The SMT converts MongoDB arrays into arrays as defined by Apache Connect (or Apache Avro) schema. The problem is that such arrays must contains elements of the same time. MongoDB allows the user to store elements of heterogeneous types into the same array. To bypass this impedance mismatch it is possible to encode the array in two different ways using array.encoding configuration option.

Value "array" (the default) will encode arrays as the array datatype. It is user’s responsibility to ensure that all elements for a given array instance are of the same time. This option is a restricting one but offers easy processing of arrays by downstream clients.

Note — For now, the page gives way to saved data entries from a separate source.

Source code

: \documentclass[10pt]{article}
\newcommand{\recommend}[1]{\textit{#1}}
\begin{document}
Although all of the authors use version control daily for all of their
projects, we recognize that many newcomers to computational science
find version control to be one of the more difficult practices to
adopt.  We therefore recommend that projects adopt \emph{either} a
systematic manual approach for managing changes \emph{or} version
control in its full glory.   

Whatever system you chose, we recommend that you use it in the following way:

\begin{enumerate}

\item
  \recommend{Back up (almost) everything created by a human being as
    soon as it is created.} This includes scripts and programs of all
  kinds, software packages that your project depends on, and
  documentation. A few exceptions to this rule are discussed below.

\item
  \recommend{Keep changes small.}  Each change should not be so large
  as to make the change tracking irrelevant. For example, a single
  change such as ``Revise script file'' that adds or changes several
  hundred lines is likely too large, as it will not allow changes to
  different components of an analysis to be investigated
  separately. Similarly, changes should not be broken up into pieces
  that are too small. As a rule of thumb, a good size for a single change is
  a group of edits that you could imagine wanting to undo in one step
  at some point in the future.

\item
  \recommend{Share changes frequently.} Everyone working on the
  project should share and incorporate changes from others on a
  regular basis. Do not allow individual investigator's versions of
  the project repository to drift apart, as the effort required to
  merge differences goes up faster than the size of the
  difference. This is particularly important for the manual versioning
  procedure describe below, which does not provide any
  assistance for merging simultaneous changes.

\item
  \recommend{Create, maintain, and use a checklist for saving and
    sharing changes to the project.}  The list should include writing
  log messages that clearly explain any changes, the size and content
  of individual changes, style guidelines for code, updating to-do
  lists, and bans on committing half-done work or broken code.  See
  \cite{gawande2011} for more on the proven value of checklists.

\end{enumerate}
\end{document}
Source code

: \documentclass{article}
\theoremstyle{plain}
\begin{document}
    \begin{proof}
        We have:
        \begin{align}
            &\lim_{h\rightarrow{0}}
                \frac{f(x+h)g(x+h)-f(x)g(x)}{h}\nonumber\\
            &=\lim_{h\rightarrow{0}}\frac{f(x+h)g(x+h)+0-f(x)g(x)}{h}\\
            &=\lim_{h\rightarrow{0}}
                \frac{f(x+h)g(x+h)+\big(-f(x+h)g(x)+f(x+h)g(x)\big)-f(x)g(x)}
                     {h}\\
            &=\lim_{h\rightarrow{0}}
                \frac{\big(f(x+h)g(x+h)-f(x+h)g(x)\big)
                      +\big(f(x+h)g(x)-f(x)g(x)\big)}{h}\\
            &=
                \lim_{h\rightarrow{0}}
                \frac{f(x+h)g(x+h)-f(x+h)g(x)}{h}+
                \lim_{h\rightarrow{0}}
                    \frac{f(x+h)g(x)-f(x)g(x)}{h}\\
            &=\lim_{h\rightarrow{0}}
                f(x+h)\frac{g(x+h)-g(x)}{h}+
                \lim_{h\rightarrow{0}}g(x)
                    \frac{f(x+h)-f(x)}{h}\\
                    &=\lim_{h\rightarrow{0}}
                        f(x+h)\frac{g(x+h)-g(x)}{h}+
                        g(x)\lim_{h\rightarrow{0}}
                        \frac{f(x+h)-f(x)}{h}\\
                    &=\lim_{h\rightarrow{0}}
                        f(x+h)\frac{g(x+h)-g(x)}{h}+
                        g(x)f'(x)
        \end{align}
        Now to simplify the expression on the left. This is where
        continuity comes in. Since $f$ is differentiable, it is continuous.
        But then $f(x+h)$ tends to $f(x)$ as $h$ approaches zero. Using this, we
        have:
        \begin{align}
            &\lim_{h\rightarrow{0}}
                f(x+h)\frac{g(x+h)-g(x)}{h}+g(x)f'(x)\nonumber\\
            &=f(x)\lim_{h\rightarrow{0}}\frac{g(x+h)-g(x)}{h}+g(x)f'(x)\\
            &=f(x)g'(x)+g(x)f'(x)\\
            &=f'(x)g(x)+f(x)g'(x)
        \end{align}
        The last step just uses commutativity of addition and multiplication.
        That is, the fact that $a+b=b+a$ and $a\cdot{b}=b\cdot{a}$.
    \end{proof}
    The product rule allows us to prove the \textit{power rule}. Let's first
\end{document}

Value "document" will convert the array into a struct of structs in the similar way as done by BSON serialization. The main struct contains fields named _0, _1, _2 etc. where the name represents the index of the element in the array. Every element is then passed as the value for the give field.

Connector

topic.prefix
        * Name of the topic to publish to
        * Type: string
        * Importance: high                        
batch.size
        *
        * Type: int
        * Default: 100
        * Importance: low
poll.interval.ms
        * Frequency in ms to poll for new data in each table..

Mode

mode
        * The mode for updating a table each time it is polled. Options include:  
            * bulk - perform a bulk load of the entire table each time it is polled
            * incrementing - use a strictly incrementing column on each table to detect only new rows. Note that this will not detect modifications or deletions of existing rows.
            * timestamp - use a timestamp (or timestamp-like) column to detect new and modified rows. This assumes the column is updated with each write, and that values are monotonically incrementing, but not necessarily unique.
            * timestamp+incrementing - use two columns, a timestamp column that detects new and modified rows and a strictly incrementing column which provides a globally unique ID for updates so each row can be assigned a unique stream offset.
        * Type: string
        * Default: ""
        * Valid Values: [, bulk, timestamp, incrementing, timestamp+incrementing]
        * Importance: high
        * Dependents: incrementing.column.name, timestamp.column.name
incrementing.column.name
        * The name of the strictly incrementing column to use to detect new rows. This column may not be nullable.
        * Type: string
        * Default: ""
        * Importance: medium
timestamp.column.name
        * The name of the timestamp column to use to detect new or modified rows. This column may not be nullable.
        * Type: string
        * Default: ""
        * Importance: medium

Config file example

  • name=MongoSourceConnectorDemo
  • connector.class=com.orange.kafka.MongodbSourceConnector
  • topic.prefix=mongotest
  • mongo.uri=mongodb://user1:[email protected]:27017,mongos1.example.com:27017/admin
  • mongo.db=admin
  • mongo.query=db.products.find();
  • poll.interval.ms=20000
  • batch.size=200
  • mode=incrementing
  • incrementing.column.name=ID

Quickstart

  1. Put jar file from 'target' directory to directory where you store plugins. Ex: /usr/local/share/kafka/plugins
  2. Include path in "$CONFLUENT_HOME/etc/schema-registry/connect-avro-standalone.properties"
  3. Export CLASSPATH in ~/.bashrc, CLASSPATH=/usr/local/share/kafka/plugins/kafka-connect-project/*
  4. Specify config file options
  5. Create config file for connector, Ex: $CONFLUENT_HOME/etc/kafka/MongodbSourceConnector.properties
  6. Start Connect: $CONFLUENT_HOME/bin/connect-standalone etc/schema-registry/connect-avro-standalone.properties etc/kafka/MongodbSourceConnector.properties
  7. Start consuming: bin/kafka-avro-console-consumer --bootstrap-server localhost:9092 --topic test

Testing

This module contains unit tests. A unit test is a JUnit test class named *Test.java or Test*.java that never requires or uses external services, though it can use the file system and can run any components within the same JVM process. They should run very quickly, be independent of each other, and clean up after itself.